Lancée lors du sommet de l’Union africaine en février 2026, l’initiative ACHIEVE Africa est le moteur de cette révolution. Ce programme ne se contente pas de soutenir la fabrication ; il harmonise les réglementations pour créer un marché unique du médicament.
Des hubs technologiques , le tournant géopolitique et la protection des données
Plusieurs pays se positionnent déjà comme des leaders régionaux. Le Kenya, par exemple, accélère sur la technologie de l’ARN messager (ARNm). Grâce à un partenariat de transfert de technologie avec l’OMS, le Kenya devient un hub majeur pour la fabrication de vaccins.

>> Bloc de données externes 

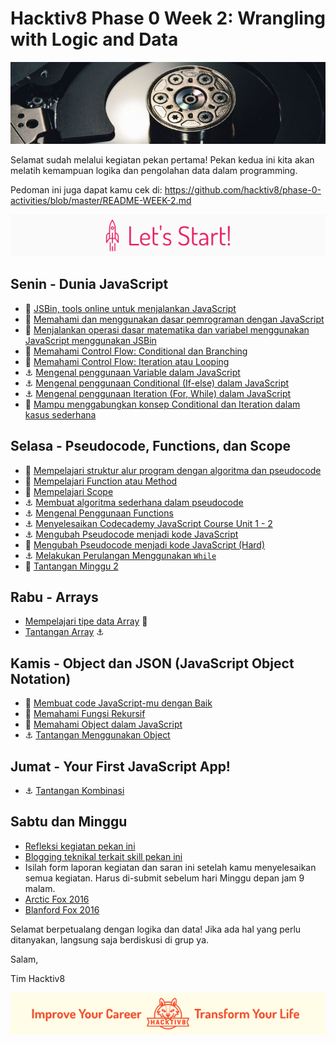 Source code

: # Hacktiv8 Phase 0 Week 2: Wrangling with Logic and Data

![Header](assets/header-w2.jpg)

Selamat sudah melalui kegiatan pekan pertama! Pekan kedua ini kita akan melatih kemampuan logika dan pengolahan data dalam programming.

Pedoman ini juga dapat kamu cek di: <https://github.com/hacktiv8/phase-0-activities/blob/master/README-WEEK-2.md>

![Let's start!](assets/start.png)

## Senin - Dunia JavaScript

- :wrench:
[JSBin, tools online untuk menjalankan JavaScript](http://jsbin.com/?js,console)
- :notebook_with_decorative_cover:
[Memahami dan menggunakan dasar pemrograman dengan JavaScript](https://github.com/hacktiv8/phase-0-activities/blob/master/modules/js-first-time.md)
- :notebook_with_decorative_cover:
[Menjalankan operasi dasar matematika dan variabel menggunakan JavaScript menggunakan JSBin](https://github.com/hacktiv8/phase-0-activities/blob/master/modules/js-basics.md)
- :notebook_with_decorative_cover:
[Memahami Control Flow: Conditional dan Branching](https://github.com/hacktiv8/phase-0-activities/blob/master/modules/anchor-belajar-operator-mtk.md)
- :notebook_with_decorative_cover:
[Memahami Control Flow: Iteration atau Looping ](https://github.com/hacktiv8/phase-0-activities/blob/master/modules/js-basics.md)
- :anchor:
[Mengenal penggunaan Variable dalam JavaScript](https://github.com/hacktiv8/phase-0-activities/blob/master/modules/anchor-belajar-variabel.md)
- :anchor:
[Mengenal penggunaan Conditional (If-else) dalam JavaScript](https://github.com/hacktiv8/phase-0-activities/blob/master/modules/anchor-menggunakan-if-else.md)
- :anchor:
[Mengenal penggunaan Iteration (For, While) dalam JavaScript](https://github.com/hacktiv8/phase-0-activities/blob/master/modules/anchor-belajar-for.md)
- :rocket:
[Mampu menggabungkan konsep Conditional dan Iteration dalam kasus sederhana](https://github.com/hacktiv8/phase-0-activities/blob/master/modules/js-basics.md)

## Selasa - Pseudocode, Functions, dan Scope

- :notebook_with_decorative_cover:
[Mempelajari struktur alur program dengan algoritma dan pseudocode](https://github.com/hacktiv8/phase-0-activities/blob/master/modules/algorithm-pseudocode.md)
- :notebook_with_decorative_cover:
[Mempelajari Function atau Method](https://github.com/hacktiv8/phase-0-activities/blob/master/modules/js-function-method.md)
- :notebook_with_decorative_cover:
[Mempelajari Scope](https://github.com/hacktiv8/phase-0-activities/blob/master/modules/js-scope.md)
- :anchor:
[Membuat algoritma sederhana dalam pseudocode](https://github.com/hacktiv8/phase-0-activities/blob/master/modules/algorithm-pseudocode.md)
- :anchor:
[Mengenal Penggunaan Functions](https://github.com/hacktiv8/phase-0-activities/blob/master/modules/js-basics.md)
- :anchor:
[Menyelesaikan Codecademy JavaScript Course Unit 1 - 2](https://github.com/hacktiv8/phase-0-activities/blob/master/modules/js-basics.md)
- :anchor: [Mengubah Pseudocode menjadi kode JavaScript](https://github.com/hacktiv8/phase-0-activities/blob/master/modules/algorithm-pseudocode.md)
- :rocket: [Mengubah Pseudocode menjadi kode JavaScript (Hard)](https://github.com/hacktiv8/phase-0-activities/blob/master/modules/algorithm-pseudocode.md)
- :anchor: [Melakukan Perulangan Menggunakan `While`](modules/anchor-belajar-while.md)
- :rocket: [Tantangan Minggu 2](modules/challenge-week2.md)

## Rabu - Arrays
-  [Mempelajari tipe data Array](https://github.com/hacktiv8/phase-0-activities/blob/master/modules/js-array.md)
:notebook_with_decorative_cover:
-  [Tantangan Array](https://github.com/hacktiv8/phase-0-activities/blob/master/modules/algorithm-pseudocode.md)
:anchor:

## Kamis - Object dan JSON (JavaScript Object Notation)

- :notebook_with_decorative_cover: [Membuat code JavaScript-mu dengan Baik ](https://github.com/hacktiv8/phase-0-activities/blob/master/modules/js-code-style.md)
- :notebook_with_decorative_cover: [Memahami Fungsi Rekursif](https://github.com/hacktiv8/phase-0-activities/blob/master/modules/js-object-json.md)
- :notebook_with_decorative_cover: [Memahami Object dalam JavaScript](https://github.com/hacktiv8/phase-0-activities/blob/master/modules/js-object-json.md)
- :anchor: [Tantangan Menggunakan Object](https://github.com/hacktiv8/phase-0-activities/blob/master/modules/algorithm-pseudocode.md)

## Jumat - Your First JavaScript App!

- :anchor: [Tantangan Kombinasi](https://github.com/hacktiv8/phase-0-activities/blob/master/modules/algorithm-pseudocode.md)

## Sabtu dan Minggu

-  [Refleksi kegiatan pekan ini](https://github.com/hacktiv8/phase-0-activities/blob/master/modules/reflection.md)
-  [Blogging teknikal terkait skill pekan ini](https://github.com/hacktiv8/phase-0-activities/blob/master/modules/blog.md)
-  Isilah form laporan kegiatan dan saran ini setelah kamu menyelesaikan semua kegiatan. Harus di-submit sebelum hari Minggu depan jam 9 malam.
  - [Arctic Fox 2016](https://airtable.com/shrGG9YTJkEBL7QaG)
  - [Blanford Fox 2016](https://airtable.com/shrZ2Ufijy6400Yea)

Selamat berpetualang dengan logika dan data! Jika ada hal yang perlu ditanyakan, langsung saja berdiskusi di grup ya.

Salam,

Tim Hacktiv8

![Hacktiv8 Banner](assets/banner.png)
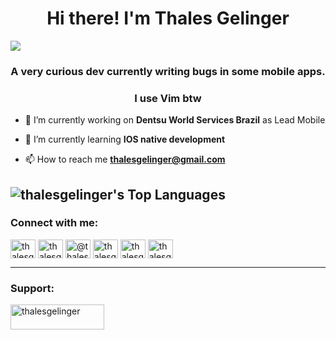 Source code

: 

<h1 align="center"> Hi there! I'm <b>Thales Gelinger</b></h1>

<img src="https://github.com/thalesgelinger/thalesgelinger/assets/55005400/e33f0851-9766-4e1e-8bc9-cd357bcc2792" />

<h3 align="center">A very curious dev currently writing bugs in some mobile apps.</h3>

<h3 align="center">I use Vim btw</h3>

- 🔭 I’m currently working on **Dentsu World Services Brazil** as Lead Mobile

- 🌱 I’m currently learning **IOS native development**

- 📫 How to reach me **thalesgelinger@gmail.com**
  
![thalesgelinger's Top Languages](https://github-readme-stats.vercel.app/api/top-langs/?username=thalesgelinger&theme=tokyonight&show_icons=true&hide_border=false&layout=compact)
---

<h3 align="left">Connect with me:</h3>
<p align="left">
<a href="https://twitter.com/thalesgelinger_" target="blank"><img align="center" src="https://raw.githubusercontent.com/rahuldkjain/github-profile-readme-generator/master/src/images/icons/Social/twitter.svg" alt="thalesgelinger_" height="30" width="40" /></a>
<a href="https://linkedin.com/in/thalesgelinger" target="blank"><img align="center" src="https://raw.githubusercontent.com/rahuldkjain/github-profile-readme-generator/master/src/images/icons/Social/linked-in-alt.svg" alt="thalesgelinger" height="30" width="40" /></a>
<a href="https://medium.com/@thalesgelinger" target="blank"><img align="center" src="https://raw.githubusercontent.com/rahuldkjain/github-profile-readme-generator/master/src/images/icons/Social/medium.svg" alt="@thalesgelinger" height="30" width="40" /></a>
<a href="https://www.youtube.com/c/thalesgelinger" target="blank"><img align="center" src="https://raw.githubusercontent.com/rahuldkjain/github-profile-readme-generator/master/src/images/icons/Social/youtube.svg" alt="thalesgelinger" height="30" width="40" /></a>
<a href="https://www.hackerrank.com/thalesgelinger" target="blank"><img align="center" src="https://raw.githubusercontent.com/rahuldkjain/github-profile-readme-generator/master/src/images/icons/Social/hackerrank.svg" alt="thalesgelinger" height="30" width="40" /></a>
<a href="https://www.leetcode.com/thalesgelinger" target="blank"><img align="center" src="https://raw.githubusercontent.com/rahuldkjain/github-profile-readme-generator/master/src/images/icons/Social/leet-code.svg" alt="thalesgelinger" height="30" width="40" /></a>
</p>

---

### Support:
<p><a href="https://www.buymeacoffee.com/thalesgelinger"> <img align="left" src="https://cdn.buymeacoffee.com/buttons/v2/default-yellow.png" height="40" width="150" alt="thalesgelinger" /></a></p><br><br>
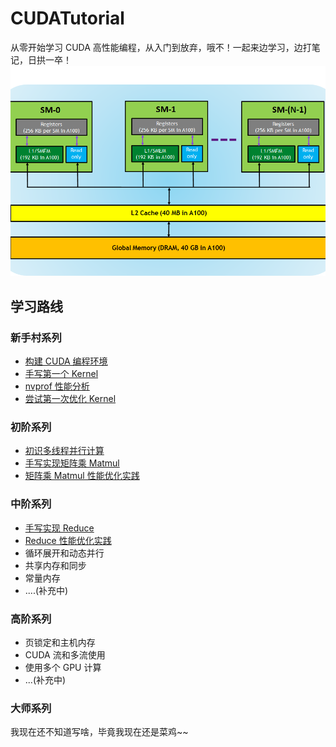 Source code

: # CUDATutorial

从零开始学习 CUDA 高性能编程，从入门到放弃，哦不！一起来边学习，边打笔记，日拱一卒！
![memory-hierarcy](./img/memory-hierarchy-in-gpus.png)

## 学习路线

### 新手村系列

+ [构建 CUDA 编程环境](./01_build_dev_env/)
+ [手写第一个 Kernel](./02_first_kernel/)
+ [nvprof 性能分析](./03_nvprof_usage/)
+ [尝试第一次优化 Kernel](./04_first_refine_kernel/)


### 初阶系列

+ [初识多线程并行计算](./05_intro_parallel/)
+ [手写实现矩阵乘 Matmul](./06_impl_matmul/)
+ [矩阵乘 Matmul 性能优化实践](./07_optimize_matmul/)

### 中阶系列

+ [手写实现 Reduce](./08_impl_reduce/)
+ [Reduce 性能优化实践](./09_nvprof_reduce/)
+ 循环展开和动态并行
+ 共享内存和同步
+ 常量内存
+ ....(补充中)
### 高阶系列

+ 页锁定和主机内存
+ CUDA 流和多流使用
+ 使用多个 GPU 计算
+ ...(补充中)

### 大师系列

我现在还不知道写啥，毕竟我现在还是菜鸡~~ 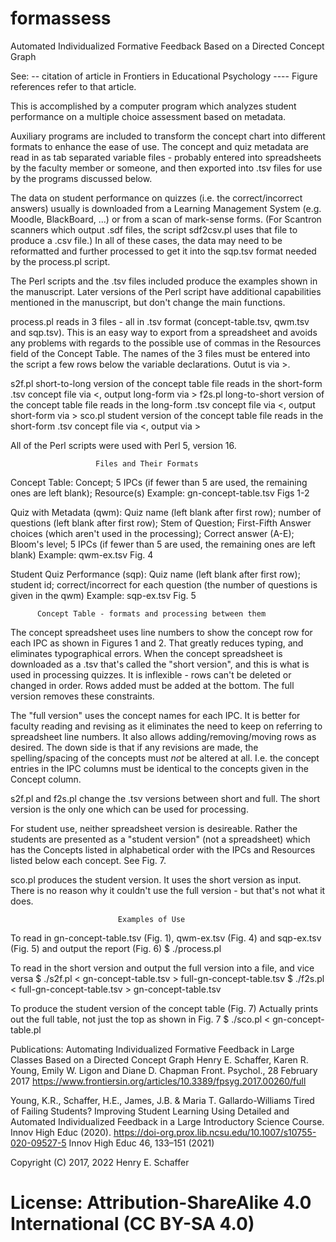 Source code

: # formassess
Automated Individualized Formative Feedback Based on a Directed Concept Graph

See: -- citation of article in Frontiers in Educational Psychology ----
Figure references refer to that article.

This is accomplished by a computer program which analyzes student
performance on a multiple choice assessment based on metadata.

Auxiliary programs are included to transform the concept chart into
different formats to enhance the ease of use.
The concept and quiz metadata are read in as tab separated variable
files - probably entered into spreadsheets by the faculty member or
someone, and then exported into .tsv files for use by the programs
discussed below.

The data on student performance on quizzes (i.e. the correct/incorrect
answers) usually is downloaded from a Learning Management System (e.g.
Moodle, BlackBoard, ...) or from a scan of mark-sense forms. (For 
Scantron scanners which output .sdf files, the script sdf2csv.pl uses
that file to produce a .csv file.) In all of these cases, the data may 
need to be reformatted and further processed to get it into the sqp.tsv 
format needed by the process.pl script.

The Perl scripts and the .tsv files included produce the examples shown
in the manuscript. Later versions of the Perl script have additional
capabilities mentioned in the manuscript, but don't change the main
functions.

process.pl reads in 3 files - all in .tsv format (concept-table.tsv,
qwm.tsv and sqp.tsv). This is an easy way to export from a spreadsheet
and avoids any problems with regards to the possible use of commas in
the Resources field of the Concept Table. The names of the 3 files must
be entered into the script a few rows below the variable declarations.
Outut is via >.

s2f.pl short-to-long version of the concept table file
  reads in the short-form .tsv concept file via <, output long-form via >
f2s.pl long-to-short version of the concept table file
  reads in the long-form .tsv concept file via <, output short-form via >
sco.pl student version of the concept table file
  reads in the short-form .tsv concept file via <, output via >

All of the Perl scripts were used with Perl 5, version 16.

                       Files and Their Formats

Concept Table: Concept; 5 IPCs (if fewer than 5 are used, the remaining
ones are left blank); Resource(s)  Example: gn-concept-table.tsv Figs 1-2

Quiz with Metadata (qwm): Quiz name (left blank after first row); number
of questions (left blank after first row); Stem of Question; First-Fifth
Answer choices (which aren't used in the processing); Correct answer
(A-E); Bloom's level; 5 IPCs (if fewer than 5 are used, the remaining
ones are left blank) Example: qwm-ex.tsv Fig. 4

Student Quiz Performance (sqp): Quiz name (left blank after first row);
student id; correct/incorrect for each question (the number of questions
is given in the qwm) Example: sqp-ex.tsv Fig. 5

          Concept Table - formats and processing between them

The concept spreadsheet uses line numbers to show the concept row for
each IPC as shown in Figures 1 and 2. That greatly reduces typing, and
eliminates typographical errors. When the concept spreadsheet is
downloaded as a .tsv that's called the "short version", and this is what
is used in processing quizzes. It is inflexible - rows can't be deleted
or changed in order. Rows added must be added at the bottom. The full
version removes these constraints.

The "full version" uses the concept names for each IPC. It is better for
faculty reading and revising as it eliminates the need to keep on
referring to spreadsheet line numbers. It also allows
adding/removing/moving rows as desired. The down side is that if any
revisions are made, the spelling/spacing of the concepts must *not* be
altered at all. I.e. the concept entries in the IPC columns must be
identical to the concepts given in the Concept column.

s2f.pl and f2s.pl change the .tsv versions between short and full.
The short version is the only one which can be used for processing.

For student use, neither spreadsheet version is desireable. Rather the
students are presented as a "student version" (not a spreadsheet) which
has the Concepts listed in alphabetical order with the IPCs and
Resources listed below each concept. See Fig. 7.

sco.pl produces the student version. It uses the short version as input.
There is no reason why it couldn't use the full version - but that's not
what it does.

                            Examples of Use

To read in gn-concept-table.tsv (Fig. 1), qwm-ex.tsv  (Fig. 4) and
sqp-ex.tsv (Fig. 5) and output the report (Fig. 6)
$ ./process.pl

To read in the short version and output the full version into a file,
and vice versa
$ ./s2f.pl < gn-concept-table.tsv > full-gn-concept-table.tsv
$ ./f2s.pl < full-gn-concept-table.tsv > gn-concept-table.tsv

To produce the student version of the concept table (Fig. 7)
Actually prints out the full table, not just the top as shown in Fig. 7
$ ./sco.pl < gn-concept-table.pl

Publications:
Automating Individualized Formative Feedback in Large Classes Based on a Directed Concept Graph
Henry E. Schaffer, Karen R. Young, Emily W. Ligon and Diane D. Chapman
Front. Psychol., 28 February 2017 https://www.frontiersin.org/articles/10.3389/fpsyg.2017.00260/full

Young, K.R., Schaffer, H.E., James, J.B. & Maria T. Gallardo-Williams 
Tired of Failing Students? Improving Student Learning Using Detailed and Automated Individualized Feedback 
in a Large Introductory Science Course. 
Innov High Educ (2020). https://doi-org.prox.lib.ncsu.edu/10.1007/s10755-020-09527-5
Innov High Educ 46, 133–151 (2021)

Copyright (C) 2017, 2022 Henry E. Schaffer
# License: Attribution-ShareAlike 4.0 International (CC BY-SA 4.0)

De son côté, le Nigeria a sécurisé une enveloppe de 50 millions d’euros. Cet accord, signé entre la Bank of Industry (BOI) et la Banque européenne d’investissement, vise à réduire la dépendance aux importations. Ces investissements massifs renforcent concrètement la souveraineté sanitaire en créant des emplois hautement qualifiés.
La souveraineté sanitaire est aujourd’hui un enjeu de bras de fer diplomatique. Un cas d’école récent illustre cette tension : le Kenya a suspendu un accord bilatéral de 1,6 milliard de dollars avec les États-Unis. La raison invoquée concerne la sécurité et la souveraineté des données de santé des citoyens.
L’Agence Africaine du Médicament (AMA) – un laboratoire pour la HealthTech
Pour protéger le marché continental, l’Agence Africaine du Médicament (AMA) entre en phase active. Sa mission est d’harmoniser les normes et de lutter contre les médicaments falsifiés. En tant qu’outil institutionnel, l’AMA agit comme un rempart contre les produits de mauvaise qualité qui inondent parfois nos marchés.
L’Afrique centrale participe activement à cette dynamique de changement. Dans la zone CEMAC, notamment au Cameroun, les défis hospitaliers restent réels. Cependant, la région mise sur l’innovation numérique pour pallier les manques d’infrastructures physiques.
Une croissance fulgurante de l’innovation
Le marché de la HealthTech en Afrique connaît une croissance annuelle de 42 %. Il devrait atteindre 8,4 milliards de dollars d’ici 2028. En Afrique centrale, les investissements se concentrent sur la logistique médicale intelligente et la traçabilité des produits. Par ailleurs, l’OMS a lancé un projet de 31,9 millions de dollars pour renforcer la préparation aux pandémies dans les zones frontalières.
En conclusion, la souveraineté sanitaire n’est plus un rêve lointain, mais une réalité en construction. Grâce à une volonté politique affirmée et des investissements technologiques majeurs, l’Afrique bâtit les fondations de son indépendance. Ce mouvement garantira, à terme, un accès équitable aux soins pour tous les Africains.